A poor alternative is to screen only babies with a risk factor for deafness. Asking about the presence of a risk factor becomes the universal "screen", followed by a targeted screening test of hearing itself. At face value, this may seem cheaper, but it is not easier and certainly detects fewer children. While almost all children with hearing loss detected in the Western Australian series so far have had a risk factor, in larger series this applies to only about 50% of babies.8,9 Neonatal intensive care and special care nurseries typically contain about 30%–40% of all infants found to have moderate or greater hearing loss in newborn screening programs9,10 and are relatively easily targeted, as are babies with obvious head and neck abnormalities.
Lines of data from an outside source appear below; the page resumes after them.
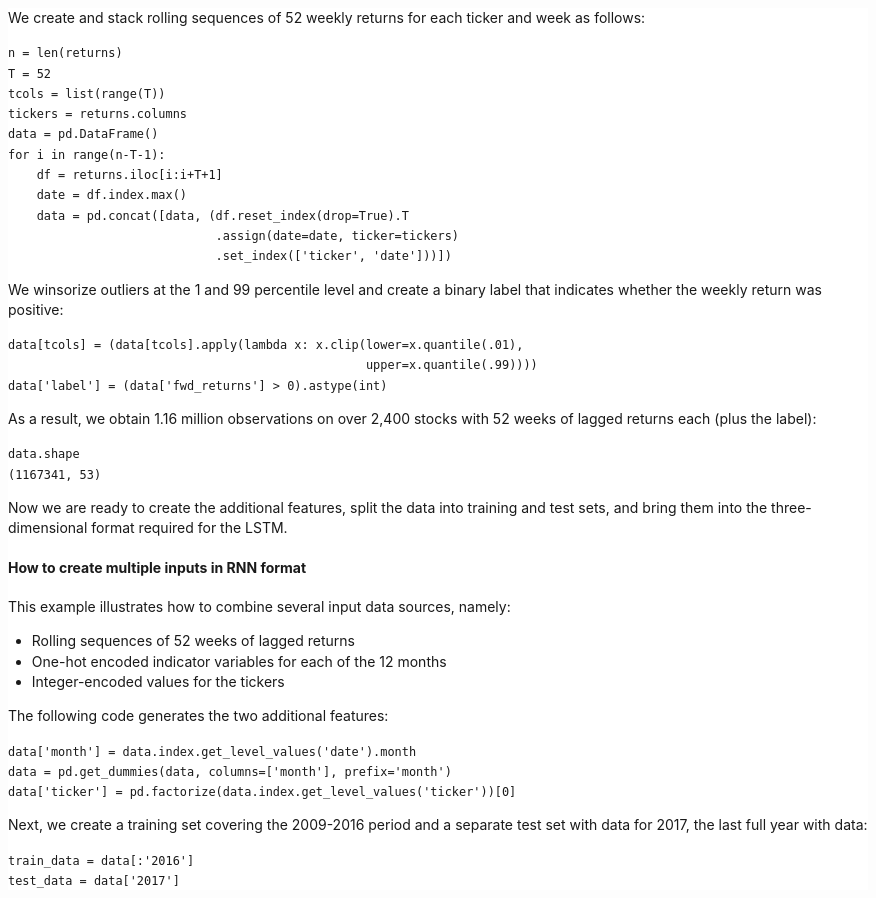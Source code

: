 We create and stack rolling sequences of 52 weekly returns for each ticker and week as follows:

```
n = len(returns)
T = 52
tcols = list(range(T))
tickers = returns.columns
data = pd.DataFrame()
for i in range(n-T-1):
    df = returns.iloc[i:i+T+1]
    date = df.index.max()    
    data = pd.concat([data, (df.reset_index(drop=True).T
                             .assign(date=date, ticker=tickers)
                             .set_index(['ticker', 'date']))])
```

We winsorize outliers at the 1 and 99 percentile level and create a binary label that indicates whether the weekly return was positive:

```
data[tcols] = (data[tcols].apply(lambda x: x.clip(lower=x.quantile(.01),
                                                  upper=x.quantile(.99))))
data['label'] = (data['fwd_returns'] > 0).astype(int)
```

As a result, we obtain 1.16 million observations on over 2,400 stocks with 52 weeks of lagged returns each (plus the label):

```
data.shape
(1167341, 53)
```

Now we are ready to create the additional features, split the data into training and test sets, and bring them into the three-dimensional format required for the LSTM.

#### How to create multiple inputs in RNN format <a href="#idparadest-768" id="idparadest-768"></a>

This example illustrates how to combine several input data sources, namely:

* Rolling sequences of 52 weeks of lagged returns
* One-hot encoded indicator variables for each of the 12 months
* Integer-encoded values for the tickers

The following code generates the two additional features:

```
data['month'] = data.index.get_level_values('date').month
data = pd.get_dummies(data, columns=['month'], prefix='month')
data['ticker'] = pd.factorize(data.index.get_level_values('ticker'))[0]
```

Next, we create a training set covering the 2009-2016 period and a separate test set with data for 2017, the last full year with data:

```
train_data = data[:'2016']
test_data = data['2017']
```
Other risk factors, such as family history of early hearing impairment, pose greater problems. Accurate elicitation requires skilled enquiry and mothers may not recall, or even know, that a risk factor is present until after the diagnosis is made, thus reducing sensitivity. The Victorian Infant Hearing Screening Program has recently highlighted the very low positive predictive value of family history and some other risk factors, with close to 200 babies needing to be referred to diagnose one child with hearing loss.11 Low sensitivity combined with poor positive predictive values equates to spending a lot of money to miss many children. Finally, risk-factor screening raises issues of equity, as the many children with hearing impairment, but without a discernible risk factor, would be denied access to hearing screens in such a program.
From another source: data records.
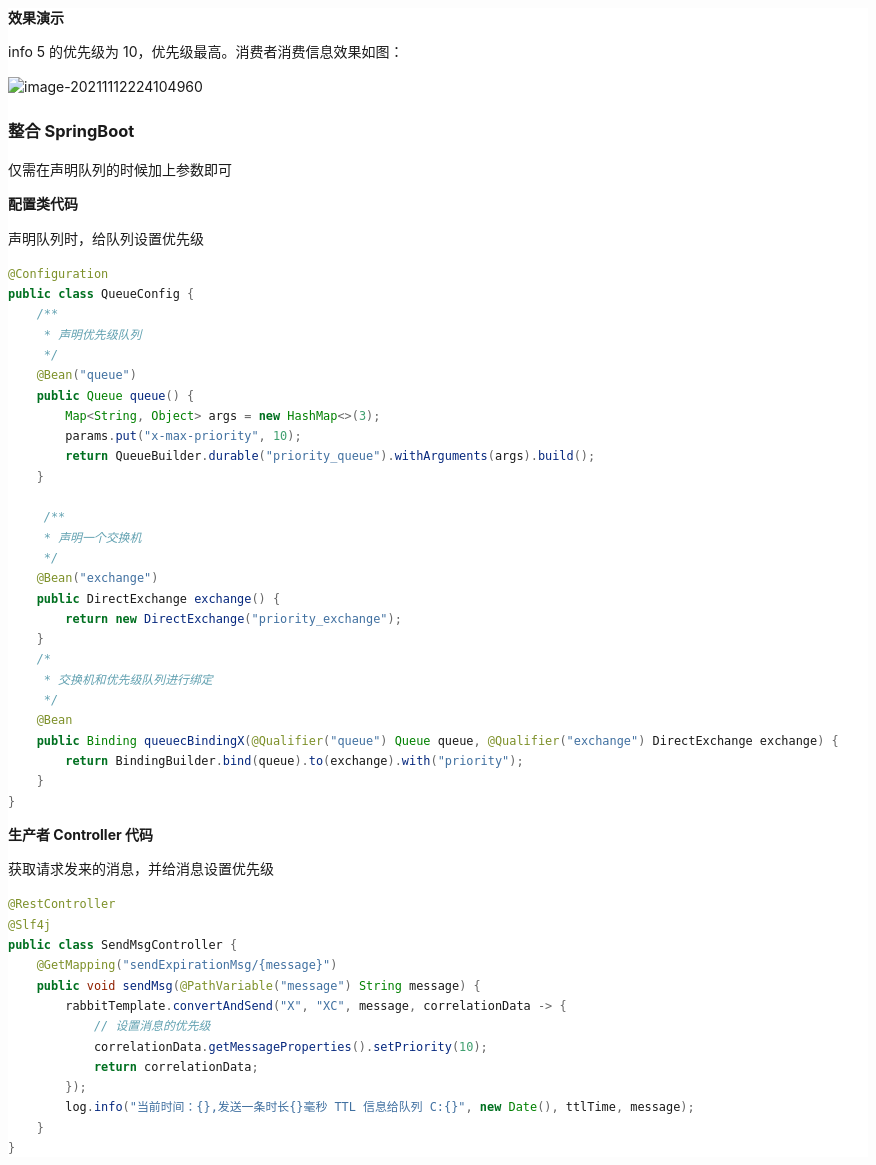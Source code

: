 **效果演示**

info 5 的优先级为 10，优先级最高。消费者消费信息效果如图：

![image-20211112224104960](https://cdn.jsdelivr.net/gh/Kele-Bingtang/static/img/RabbitMQ/20211112224106.png)

### 整合 SpringBoot

仅需在声明队列的时候加上参数即可

**配置类代码**

声明队列时，给队列设置优先级

```java
@Configuration
public class QueueConfig {
    /**
     * 声明优先级队列
     */
    @Bean("queue")
    public Queue queue() {
        Map<String, Object> args = new HashMap<>(3);
        params.put("x-max-priority", 10);
        return QueueBuilder.durable("priority_queue").withArguments(args).build();
    }
    
	 /**
     * 声明一个交换机
     */
    @Bean("exchange")
    public DirectExchange exchange() {
        return new DirectExchange("priority_exchange");
    }
	/* 
	 * 交换机和优先级队列进行绑定
	 */
    @Bean
    public Binding queuecBindingX(@Qualifier("queue") Queue queue, @Qualifier("exchange") DirectExchange exchange) {
        return BindingBuilder.bind(queue).to(exchange).with("priority");
    }
}
```

**生产者 Controller 代码**

获取请求发来的消息，并给消息设置优先级

```java
@RestController
@Slf4j
public class SendMsgController {  
    @GetMapping("sendExpirationMsg/{message}")
    public void sendMsg(@PathVariable("message") String message) {
        rabbitTemplate.convertAndSend("X", "XC", message, correlationData -> {
            // 设置消息的优先级
            correlationData.getMessageProperties().setPriority(10);
            return correlationData;
        });
        log.info("当前时间：{},发送一条时长{}毫秒 TTL 信息给队列 C:{}", new Date(), ttlTime, message);
    }
}
```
A final issue is that of program sensitivity. At 0.7 per 1000, Western Australia's detection rate for children with bilateral congenital hearing impairment of more than 35 dB HL (hearing level) is lower than the usual rate of 0.9–1.0 per 1000 detected (with hearing impairment of more than 40 dB HL in the better ear).8,9 Most likely, this is a chance finding reflecting the small size of the series — it "just happened" that relatively few babies with hearing impairment were born during this time period. Alternative explanations include equipment problems or program insensitivity. The Western Australian program is unusual in that a baby is not referred until screening has shown three "fail" responses. This lowers the false positive rate and increases program specificity — both of which are desirable. But in screening programs rises in specificity are typically accompanied by falls in sensitivity. It may be that, in this case, the pendulum has swung too far towards specificity at the expense of sensitivity, and that, after years of worrying about excessive referral rates, they are — at last — too low.
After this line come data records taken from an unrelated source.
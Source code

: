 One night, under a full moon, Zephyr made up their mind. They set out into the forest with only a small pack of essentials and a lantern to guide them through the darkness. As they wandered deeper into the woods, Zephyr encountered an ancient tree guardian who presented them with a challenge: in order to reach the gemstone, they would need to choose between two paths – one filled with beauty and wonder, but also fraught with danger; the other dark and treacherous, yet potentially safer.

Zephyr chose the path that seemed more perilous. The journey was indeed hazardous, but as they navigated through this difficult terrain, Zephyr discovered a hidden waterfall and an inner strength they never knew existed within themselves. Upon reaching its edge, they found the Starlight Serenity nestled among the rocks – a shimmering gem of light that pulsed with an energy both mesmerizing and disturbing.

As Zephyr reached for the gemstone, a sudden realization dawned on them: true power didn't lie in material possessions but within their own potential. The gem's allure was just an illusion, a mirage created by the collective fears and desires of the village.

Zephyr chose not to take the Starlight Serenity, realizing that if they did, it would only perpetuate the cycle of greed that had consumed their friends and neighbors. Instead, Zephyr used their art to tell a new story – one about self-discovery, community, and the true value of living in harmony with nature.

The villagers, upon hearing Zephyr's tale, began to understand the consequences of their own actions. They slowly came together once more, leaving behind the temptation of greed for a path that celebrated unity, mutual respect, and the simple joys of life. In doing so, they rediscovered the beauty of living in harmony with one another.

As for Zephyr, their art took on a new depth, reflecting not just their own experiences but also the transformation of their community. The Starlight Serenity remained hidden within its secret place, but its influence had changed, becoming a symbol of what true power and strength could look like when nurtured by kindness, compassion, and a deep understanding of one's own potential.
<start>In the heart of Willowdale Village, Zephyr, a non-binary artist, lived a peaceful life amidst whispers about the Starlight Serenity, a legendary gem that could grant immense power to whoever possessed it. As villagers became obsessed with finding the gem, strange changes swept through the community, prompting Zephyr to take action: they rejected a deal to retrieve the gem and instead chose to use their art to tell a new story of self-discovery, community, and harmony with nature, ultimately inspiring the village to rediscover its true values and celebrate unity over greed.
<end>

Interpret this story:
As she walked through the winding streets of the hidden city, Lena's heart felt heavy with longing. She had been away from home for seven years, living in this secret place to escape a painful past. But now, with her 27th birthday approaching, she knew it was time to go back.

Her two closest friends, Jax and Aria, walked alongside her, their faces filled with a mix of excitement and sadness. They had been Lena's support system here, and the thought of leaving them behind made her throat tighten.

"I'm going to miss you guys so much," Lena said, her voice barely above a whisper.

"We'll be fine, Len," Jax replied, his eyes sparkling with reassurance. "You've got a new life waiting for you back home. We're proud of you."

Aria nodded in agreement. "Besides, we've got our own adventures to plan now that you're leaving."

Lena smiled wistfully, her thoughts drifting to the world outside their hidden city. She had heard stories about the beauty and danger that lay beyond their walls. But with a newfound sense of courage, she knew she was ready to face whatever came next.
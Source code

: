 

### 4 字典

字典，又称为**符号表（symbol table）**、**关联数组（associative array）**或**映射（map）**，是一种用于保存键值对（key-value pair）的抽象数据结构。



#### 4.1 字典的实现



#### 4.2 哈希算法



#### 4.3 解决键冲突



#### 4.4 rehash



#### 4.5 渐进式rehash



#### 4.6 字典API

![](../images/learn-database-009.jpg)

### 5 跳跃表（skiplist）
Currently, we are not serving well the hundreds of children born each year with moderate or greater hearing impairment in Australia. Universal newborn hearing screening seems one way of improving this situation. It is not reasonable to defer implementing a program until the evidence is stronger, since stronger evidence is unlikely to be available soon. Rather than stopping us from implementing programs, this should spur us to acquire such evidence. Because Australia has not yet widely introduced newborn hearing screening, we have an unusual capacity to study these questions prospectively. National benchmarks and a minimum dataset should be established, and we should start carefully and systematically examining outcomes for hearing-impaired babies born now against which to compare gains over the coming years.

We should also keep an open mind. In 10 years' time, Australia should be able either to guarantee continuation of an effective program, or to move resources rapidly from a program that, despite best efforts, has proved ineffective.